A l’occasion d’une convention de son parti sur les questions de défense, le président du parti Les Républicains, a cru bon de sonner une charge maladroite et assez malhonnête contre la politique de défense menée depuis 2012. A l’heure où notre pays fait face à des menaces sans précédent, cette pratique n’est pas seulement inédite en France de la part d’un ancien chef de l’Etat sur des questions de défense, elle est aussi irresponsable.
Nicolas Sarkozy n’éprouve manifestement aucune gêne à tordre la réalité en accusant le Président de la République d’être responsable d’un budget de la Défense « inférieur à celui de l’Allemagne pour la première fois depuis 1945». Celui qui a été chef de l’Etat – et donc chef des armées – ne peut pourtant ignorer que ce budget a connu une baisse continue depuis 2008, jusqu’à passer pour la première fois juste derrière celui de l’Allemagne… en 2012, soit en raison d’une programmation budgétaire décidée par lui-même !
Quant à la baisse des effectifs qu’il pourfend, comment peut-il ignorer qu’elle a été appliquée de manière aveugle sous son quinquennat, qui a vu disparaître 135 200 postes entre 2007 et 2012 et entérinée la suppression de plus de 45 000 postes dans la loi de programmation militaire 2009-2014 ?
Il serait honnête, de la part de celui qui prétend à nouveau assumer les plus hautes fonctions, de reconnaître que François Hollande a engagé dès sa première loi de programmation militaire 2014-2019 un ralentissement considérable de cette hémorragie. A la suite des attentats de 2015, le chef de l’Etat augmenté de 3,8 milliards d’euros le budget prévu par cette loi et préservé 18 750 postes sur les 34 000 suppressions prévues d’ici 2019.
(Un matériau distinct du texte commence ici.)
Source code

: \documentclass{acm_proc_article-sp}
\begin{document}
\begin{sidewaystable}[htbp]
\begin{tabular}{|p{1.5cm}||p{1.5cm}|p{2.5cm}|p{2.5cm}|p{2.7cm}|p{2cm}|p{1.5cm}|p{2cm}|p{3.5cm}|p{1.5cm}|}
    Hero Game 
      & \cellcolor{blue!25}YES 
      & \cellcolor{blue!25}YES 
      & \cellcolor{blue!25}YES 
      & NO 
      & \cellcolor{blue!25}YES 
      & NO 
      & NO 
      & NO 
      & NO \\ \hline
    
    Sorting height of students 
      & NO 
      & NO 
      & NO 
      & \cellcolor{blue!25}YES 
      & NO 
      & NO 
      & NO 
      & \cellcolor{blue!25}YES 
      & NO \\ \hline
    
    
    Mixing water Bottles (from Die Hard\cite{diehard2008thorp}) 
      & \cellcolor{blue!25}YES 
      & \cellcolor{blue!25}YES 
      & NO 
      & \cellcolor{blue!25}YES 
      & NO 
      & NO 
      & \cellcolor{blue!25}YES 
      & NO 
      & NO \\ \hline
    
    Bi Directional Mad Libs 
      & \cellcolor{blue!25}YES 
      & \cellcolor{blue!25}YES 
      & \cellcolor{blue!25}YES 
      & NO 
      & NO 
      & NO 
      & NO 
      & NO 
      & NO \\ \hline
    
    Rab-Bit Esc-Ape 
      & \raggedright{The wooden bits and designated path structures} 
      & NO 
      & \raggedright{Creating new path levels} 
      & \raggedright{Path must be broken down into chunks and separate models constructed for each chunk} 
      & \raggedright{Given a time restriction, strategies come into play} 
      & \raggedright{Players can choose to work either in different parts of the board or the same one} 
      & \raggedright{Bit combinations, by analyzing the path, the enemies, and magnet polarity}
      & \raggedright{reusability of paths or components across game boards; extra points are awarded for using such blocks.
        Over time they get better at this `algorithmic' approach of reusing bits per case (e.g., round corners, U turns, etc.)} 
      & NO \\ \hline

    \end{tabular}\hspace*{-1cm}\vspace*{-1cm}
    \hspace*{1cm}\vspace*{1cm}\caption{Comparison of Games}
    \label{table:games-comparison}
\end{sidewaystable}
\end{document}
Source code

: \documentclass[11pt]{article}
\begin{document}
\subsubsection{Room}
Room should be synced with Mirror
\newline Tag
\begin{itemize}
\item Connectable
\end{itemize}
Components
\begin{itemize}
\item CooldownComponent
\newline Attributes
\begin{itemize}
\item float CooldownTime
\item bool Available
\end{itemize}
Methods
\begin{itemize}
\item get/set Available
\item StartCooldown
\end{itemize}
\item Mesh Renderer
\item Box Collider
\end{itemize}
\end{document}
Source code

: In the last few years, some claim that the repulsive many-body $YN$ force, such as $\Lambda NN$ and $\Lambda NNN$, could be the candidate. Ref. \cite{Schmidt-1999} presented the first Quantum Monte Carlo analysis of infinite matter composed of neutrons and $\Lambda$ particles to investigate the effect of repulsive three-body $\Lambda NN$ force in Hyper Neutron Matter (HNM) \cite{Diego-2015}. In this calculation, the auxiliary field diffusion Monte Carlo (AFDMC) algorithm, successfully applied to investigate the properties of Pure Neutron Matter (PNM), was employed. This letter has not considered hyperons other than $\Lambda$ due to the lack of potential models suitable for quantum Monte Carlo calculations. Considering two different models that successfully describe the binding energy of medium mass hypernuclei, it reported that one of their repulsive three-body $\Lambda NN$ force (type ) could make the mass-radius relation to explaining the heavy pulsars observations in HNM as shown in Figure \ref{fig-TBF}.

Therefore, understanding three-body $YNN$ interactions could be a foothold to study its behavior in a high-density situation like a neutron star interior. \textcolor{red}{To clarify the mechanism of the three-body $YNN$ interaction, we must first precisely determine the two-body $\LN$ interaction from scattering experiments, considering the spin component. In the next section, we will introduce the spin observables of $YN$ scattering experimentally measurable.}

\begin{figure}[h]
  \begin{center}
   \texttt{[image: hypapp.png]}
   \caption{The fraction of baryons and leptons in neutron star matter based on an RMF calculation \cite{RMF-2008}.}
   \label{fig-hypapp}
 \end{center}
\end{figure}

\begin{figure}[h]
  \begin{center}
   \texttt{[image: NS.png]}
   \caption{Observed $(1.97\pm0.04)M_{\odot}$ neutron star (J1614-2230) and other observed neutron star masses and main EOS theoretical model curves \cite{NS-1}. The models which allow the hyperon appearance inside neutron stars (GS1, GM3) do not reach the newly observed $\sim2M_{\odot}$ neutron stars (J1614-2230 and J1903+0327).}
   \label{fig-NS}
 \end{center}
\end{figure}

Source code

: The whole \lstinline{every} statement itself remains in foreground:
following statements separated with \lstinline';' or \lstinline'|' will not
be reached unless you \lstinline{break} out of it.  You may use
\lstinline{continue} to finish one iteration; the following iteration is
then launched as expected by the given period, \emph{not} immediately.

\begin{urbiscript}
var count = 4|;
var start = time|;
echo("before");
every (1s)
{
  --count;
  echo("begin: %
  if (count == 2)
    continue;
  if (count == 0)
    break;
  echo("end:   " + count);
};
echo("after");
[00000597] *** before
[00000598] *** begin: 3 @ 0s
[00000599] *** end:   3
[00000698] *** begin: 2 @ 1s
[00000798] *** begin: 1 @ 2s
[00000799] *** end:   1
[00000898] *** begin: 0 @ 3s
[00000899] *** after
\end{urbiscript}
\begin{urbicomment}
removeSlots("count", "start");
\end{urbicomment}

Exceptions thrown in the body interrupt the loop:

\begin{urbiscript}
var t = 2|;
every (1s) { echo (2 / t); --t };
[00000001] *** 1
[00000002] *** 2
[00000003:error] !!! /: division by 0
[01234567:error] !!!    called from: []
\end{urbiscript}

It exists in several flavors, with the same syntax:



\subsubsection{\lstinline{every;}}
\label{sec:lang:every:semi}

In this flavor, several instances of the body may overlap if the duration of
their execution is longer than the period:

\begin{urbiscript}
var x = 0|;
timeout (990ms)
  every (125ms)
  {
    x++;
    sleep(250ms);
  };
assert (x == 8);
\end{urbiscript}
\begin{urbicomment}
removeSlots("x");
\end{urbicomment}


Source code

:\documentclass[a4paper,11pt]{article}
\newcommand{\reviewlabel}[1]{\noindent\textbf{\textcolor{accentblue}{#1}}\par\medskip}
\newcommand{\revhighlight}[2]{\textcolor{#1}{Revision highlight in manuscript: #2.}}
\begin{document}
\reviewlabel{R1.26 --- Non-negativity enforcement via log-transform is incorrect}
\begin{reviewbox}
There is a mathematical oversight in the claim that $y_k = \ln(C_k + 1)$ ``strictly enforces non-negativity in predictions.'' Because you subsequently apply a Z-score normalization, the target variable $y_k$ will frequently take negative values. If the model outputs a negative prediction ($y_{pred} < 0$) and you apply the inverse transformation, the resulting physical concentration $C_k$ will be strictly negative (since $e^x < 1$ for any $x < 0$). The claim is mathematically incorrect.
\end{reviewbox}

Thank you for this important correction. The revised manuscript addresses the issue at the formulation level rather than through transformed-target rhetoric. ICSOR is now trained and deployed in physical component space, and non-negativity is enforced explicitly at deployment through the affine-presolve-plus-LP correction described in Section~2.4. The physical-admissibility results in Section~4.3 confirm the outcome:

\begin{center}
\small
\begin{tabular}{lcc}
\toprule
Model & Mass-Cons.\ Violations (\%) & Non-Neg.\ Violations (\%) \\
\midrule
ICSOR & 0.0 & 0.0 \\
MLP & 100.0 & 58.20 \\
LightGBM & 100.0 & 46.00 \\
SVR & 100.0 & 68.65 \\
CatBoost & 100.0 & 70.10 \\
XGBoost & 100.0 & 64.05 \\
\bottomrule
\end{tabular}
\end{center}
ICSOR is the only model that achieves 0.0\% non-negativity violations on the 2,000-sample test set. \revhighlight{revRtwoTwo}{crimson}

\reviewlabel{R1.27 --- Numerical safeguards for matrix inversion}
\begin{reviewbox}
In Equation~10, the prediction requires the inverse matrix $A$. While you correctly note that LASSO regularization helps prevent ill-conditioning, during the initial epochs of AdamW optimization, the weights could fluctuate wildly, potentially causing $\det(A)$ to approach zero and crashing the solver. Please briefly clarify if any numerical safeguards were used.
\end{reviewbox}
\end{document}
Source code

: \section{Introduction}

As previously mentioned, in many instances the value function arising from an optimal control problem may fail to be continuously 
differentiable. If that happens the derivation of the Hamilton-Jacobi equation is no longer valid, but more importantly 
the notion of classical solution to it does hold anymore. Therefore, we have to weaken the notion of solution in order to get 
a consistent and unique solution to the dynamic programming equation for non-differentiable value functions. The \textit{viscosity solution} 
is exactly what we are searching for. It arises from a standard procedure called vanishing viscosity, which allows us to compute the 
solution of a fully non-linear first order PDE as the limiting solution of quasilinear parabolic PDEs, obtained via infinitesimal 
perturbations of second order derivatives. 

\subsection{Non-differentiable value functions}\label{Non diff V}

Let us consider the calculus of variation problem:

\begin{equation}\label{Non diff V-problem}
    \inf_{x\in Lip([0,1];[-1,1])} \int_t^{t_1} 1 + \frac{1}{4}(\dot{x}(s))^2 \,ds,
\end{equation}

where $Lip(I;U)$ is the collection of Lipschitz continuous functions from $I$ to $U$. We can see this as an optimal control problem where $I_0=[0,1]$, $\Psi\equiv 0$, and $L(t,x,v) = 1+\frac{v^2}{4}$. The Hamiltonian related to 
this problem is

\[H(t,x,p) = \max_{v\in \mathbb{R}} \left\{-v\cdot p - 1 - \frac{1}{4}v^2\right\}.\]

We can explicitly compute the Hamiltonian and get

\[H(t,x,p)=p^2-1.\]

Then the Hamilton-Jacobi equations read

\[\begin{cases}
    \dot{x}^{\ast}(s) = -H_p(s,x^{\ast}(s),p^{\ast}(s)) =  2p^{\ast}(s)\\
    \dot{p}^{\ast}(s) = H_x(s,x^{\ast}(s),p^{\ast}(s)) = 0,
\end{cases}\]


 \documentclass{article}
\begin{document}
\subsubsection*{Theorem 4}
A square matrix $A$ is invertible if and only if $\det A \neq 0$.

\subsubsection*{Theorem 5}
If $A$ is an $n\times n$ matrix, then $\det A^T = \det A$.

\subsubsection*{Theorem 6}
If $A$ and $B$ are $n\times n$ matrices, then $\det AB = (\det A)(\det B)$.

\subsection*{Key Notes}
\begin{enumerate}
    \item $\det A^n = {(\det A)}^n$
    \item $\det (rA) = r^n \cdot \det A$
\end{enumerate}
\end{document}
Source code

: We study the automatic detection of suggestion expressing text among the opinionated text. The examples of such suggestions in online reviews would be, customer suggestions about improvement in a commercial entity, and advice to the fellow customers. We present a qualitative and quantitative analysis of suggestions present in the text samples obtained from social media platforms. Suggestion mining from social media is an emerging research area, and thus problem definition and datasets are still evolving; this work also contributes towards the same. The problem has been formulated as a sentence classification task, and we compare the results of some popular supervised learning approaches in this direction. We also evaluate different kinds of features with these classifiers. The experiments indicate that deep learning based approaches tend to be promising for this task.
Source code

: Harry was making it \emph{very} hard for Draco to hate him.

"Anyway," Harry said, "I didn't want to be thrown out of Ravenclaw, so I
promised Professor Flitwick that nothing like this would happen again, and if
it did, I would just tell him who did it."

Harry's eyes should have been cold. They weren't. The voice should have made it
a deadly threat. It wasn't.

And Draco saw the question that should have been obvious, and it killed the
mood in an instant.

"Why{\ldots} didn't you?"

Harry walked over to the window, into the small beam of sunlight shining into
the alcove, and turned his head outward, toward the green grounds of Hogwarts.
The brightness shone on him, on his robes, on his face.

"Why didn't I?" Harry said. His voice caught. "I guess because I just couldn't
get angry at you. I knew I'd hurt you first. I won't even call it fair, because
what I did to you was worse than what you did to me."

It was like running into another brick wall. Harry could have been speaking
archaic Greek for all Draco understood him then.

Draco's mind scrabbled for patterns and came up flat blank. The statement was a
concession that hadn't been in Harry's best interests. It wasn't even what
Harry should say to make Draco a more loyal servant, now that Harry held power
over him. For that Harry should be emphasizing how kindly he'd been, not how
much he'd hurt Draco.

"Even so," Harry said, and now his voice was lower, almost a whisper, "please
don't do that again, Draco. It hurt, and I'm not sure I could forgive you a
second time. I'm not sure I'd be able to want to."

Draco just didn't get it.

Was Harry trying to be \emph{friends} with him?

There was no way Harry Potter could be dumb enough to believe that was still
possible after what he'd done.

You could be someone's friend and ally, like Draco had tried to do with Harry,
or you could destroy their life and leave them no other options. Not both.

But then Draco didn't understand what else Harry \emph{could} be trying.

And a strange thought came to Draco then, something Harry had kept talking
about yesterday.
Le président des Républicains serait autrement plus utile à son pays s’il cessait de dresser des comparaisons inappropriées et erronées avec l’Allemagne, nourrissant ainsi un sentiment de décrochage d’autant plus nocif qu’il est inexact : la France consacre 1,46% de son PIB aux dépenses de Défense, quand l’Allemagne se limite à 1,08%. C’est 490,7€ par an et par habitant en France contre 399,9€ en Allemagne. Nicolas Sarkozy prétend faire progresser les dépenses de défense jusqu’à 1,85% du PIB, soit un effort cumulé de 32 milliards sur 5 ans : dont acte. Mais il serait utile d’expliquer comment il compte s’y prendre tout en réduisant les dépenses publiques de 100 milliards d’euros sur un quinquennat.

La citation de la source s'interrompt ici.